Taking a look at some of the biggest organisations in these two sports, this is what I have found: respect, tradition, excellence, fair play and honour can be considered some of the values of Muay Thai. As to Jiu Jitsu, there is brotherhood (to commit to a common goal above individual selfish needs), expansion and integrity.

Now, all that trash talking doesn’t transmit a load of respect, fair play or integrity, does it?

On the flip side, how could MMA be promoted and have grown as successfully as it has without the violence and trash talking? If the values of the Martial Arts were promoted instead, then, perhaps, it wouldn’t have grown as much.

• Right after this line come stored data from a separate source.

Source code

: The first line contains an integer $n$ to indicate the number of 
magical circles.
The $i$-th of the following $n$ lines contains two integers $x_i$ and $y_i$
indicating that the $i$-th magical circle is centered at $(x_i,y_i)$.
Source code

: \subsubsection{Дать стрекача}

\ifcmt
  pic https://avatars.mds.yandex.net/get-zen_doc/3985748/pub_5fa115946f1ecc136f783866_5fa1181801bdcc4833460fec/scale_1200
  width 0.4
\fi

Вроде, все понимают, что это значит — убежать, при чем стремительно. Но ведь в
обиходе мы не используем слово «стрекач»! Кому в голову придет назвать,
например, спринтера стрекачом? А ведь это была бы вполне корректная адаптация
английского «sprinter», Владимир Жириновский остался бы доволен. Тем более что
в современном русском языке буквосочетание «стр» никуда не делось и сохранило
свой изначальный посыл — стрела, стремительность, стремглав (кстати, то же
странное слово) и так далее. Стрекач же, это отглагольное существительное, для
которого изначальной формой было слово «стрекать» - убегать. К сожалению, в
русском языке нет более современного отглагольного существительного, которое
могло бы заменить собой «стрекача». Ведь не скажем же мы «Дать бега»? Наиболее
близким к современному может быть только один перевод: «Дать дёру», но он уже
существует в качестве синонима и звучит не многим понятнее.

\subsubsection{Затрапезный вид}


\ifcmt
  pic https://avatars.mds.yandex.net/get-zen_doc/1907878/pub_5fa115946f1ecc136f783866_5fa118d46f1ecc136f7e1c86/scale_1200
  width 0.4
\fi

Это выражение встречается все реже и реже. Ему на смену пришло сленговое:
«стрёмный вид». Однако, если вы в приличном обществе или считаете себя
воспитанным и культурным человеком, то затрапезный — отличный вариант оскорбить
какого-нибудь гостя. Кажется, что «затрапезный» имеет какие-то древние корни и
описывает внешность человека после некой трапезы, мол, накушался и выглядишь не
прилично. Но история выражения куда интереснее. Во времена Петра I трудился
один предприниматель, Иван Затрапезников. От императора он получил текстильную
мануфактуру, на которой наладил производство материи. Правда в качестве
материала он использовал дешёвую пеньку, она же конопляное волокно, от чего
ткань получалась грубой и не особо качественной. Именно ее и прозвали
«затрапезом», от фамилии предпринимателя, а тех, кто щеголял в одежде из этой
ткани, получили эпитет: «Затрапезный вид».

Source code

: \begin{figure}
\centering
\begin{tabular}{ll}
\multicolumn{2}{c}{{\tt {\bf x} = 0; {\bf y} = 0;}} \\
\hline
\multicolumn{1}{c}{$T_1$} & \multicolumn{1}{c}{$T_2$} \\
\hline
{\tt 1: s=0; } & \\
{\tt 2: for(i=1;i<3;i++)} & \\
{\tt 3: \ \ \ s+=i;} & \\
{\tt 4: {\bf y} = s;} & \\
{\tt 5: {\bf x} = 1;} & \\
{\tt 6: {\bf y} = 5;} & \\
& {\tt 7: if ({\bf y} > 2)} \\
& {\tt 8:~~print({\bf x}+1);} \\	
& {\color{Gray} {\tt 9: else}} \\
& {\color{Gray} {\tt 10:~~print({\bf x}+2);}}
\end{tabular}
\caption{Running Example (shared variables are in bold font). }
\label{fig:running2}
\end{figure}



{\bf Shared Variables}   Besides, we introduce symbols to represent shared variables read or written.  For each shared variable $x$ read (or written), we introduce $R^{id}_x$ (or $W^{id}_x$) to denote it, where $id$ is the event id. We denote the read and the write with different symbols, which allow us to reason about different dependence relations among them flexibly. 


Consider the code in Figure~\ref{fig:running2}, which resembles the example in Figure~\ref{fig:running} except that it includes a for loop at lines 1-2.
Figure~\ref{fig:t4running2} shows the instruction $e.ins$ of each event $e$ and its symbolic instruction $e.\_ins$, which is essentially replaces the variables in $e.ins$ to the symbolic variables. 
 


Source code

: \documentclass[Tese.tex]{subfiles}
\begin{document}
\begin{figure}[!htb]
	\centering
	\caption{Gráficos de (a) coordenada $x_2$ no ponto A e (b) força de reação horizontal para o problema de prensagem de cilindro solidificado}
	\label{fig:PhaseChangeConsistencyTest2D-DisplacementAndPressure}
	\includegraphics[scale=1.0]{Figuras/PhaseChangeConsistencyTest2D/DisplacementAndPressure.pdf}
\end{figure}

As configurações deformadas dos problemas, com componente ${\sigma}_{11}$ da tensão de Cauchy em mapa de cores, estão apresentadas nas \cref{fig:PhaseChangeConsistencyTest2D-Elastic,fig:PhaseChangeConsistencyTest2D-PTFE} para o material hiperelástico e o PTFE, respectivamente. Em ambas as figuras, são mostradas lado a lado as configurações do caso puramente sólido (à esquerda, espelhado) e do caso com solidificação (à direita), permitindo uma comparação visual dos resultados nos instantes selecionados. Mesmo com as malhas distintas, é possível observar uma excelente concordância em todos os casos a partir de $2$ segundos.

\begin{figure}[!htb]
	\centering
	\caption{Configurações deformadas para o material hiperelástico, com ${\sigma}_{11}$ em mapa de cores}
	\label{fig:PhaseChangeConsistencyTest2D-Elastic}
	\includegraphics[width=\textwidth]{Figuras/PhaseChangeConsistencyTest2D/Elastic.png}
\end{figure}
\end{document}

After having talked with Pedro Nieuwenhuyzen, who has already been Kickboxing European Champion and is currently a Muay-Thai fighter, here are his insights on this subject: “Mixed Martial Arts reflects certain values that are strong. Discipline, integrity, respect, honor are a few to name when speaking of true MMA practitioners and people who are deep in the fighting community and ideology. It is not about violence or hurting people that makes a MMA athlete who he is. He trains and works hard day in and day out to become the best disciple of MMA.

But, entertainment is a big factor and therefore many fighters have learned that promoting themselves through confrontation and extreme personas makes it more interesting for the public to watch and follow. At the end of the day, these extremes of showmanship work because it builds up expectancy for the crowd. Most individuals like Conor McGregor adopt a persona in the ring that they are not outside. He has learned that the business end and the entertainment end of combat sports is very important.”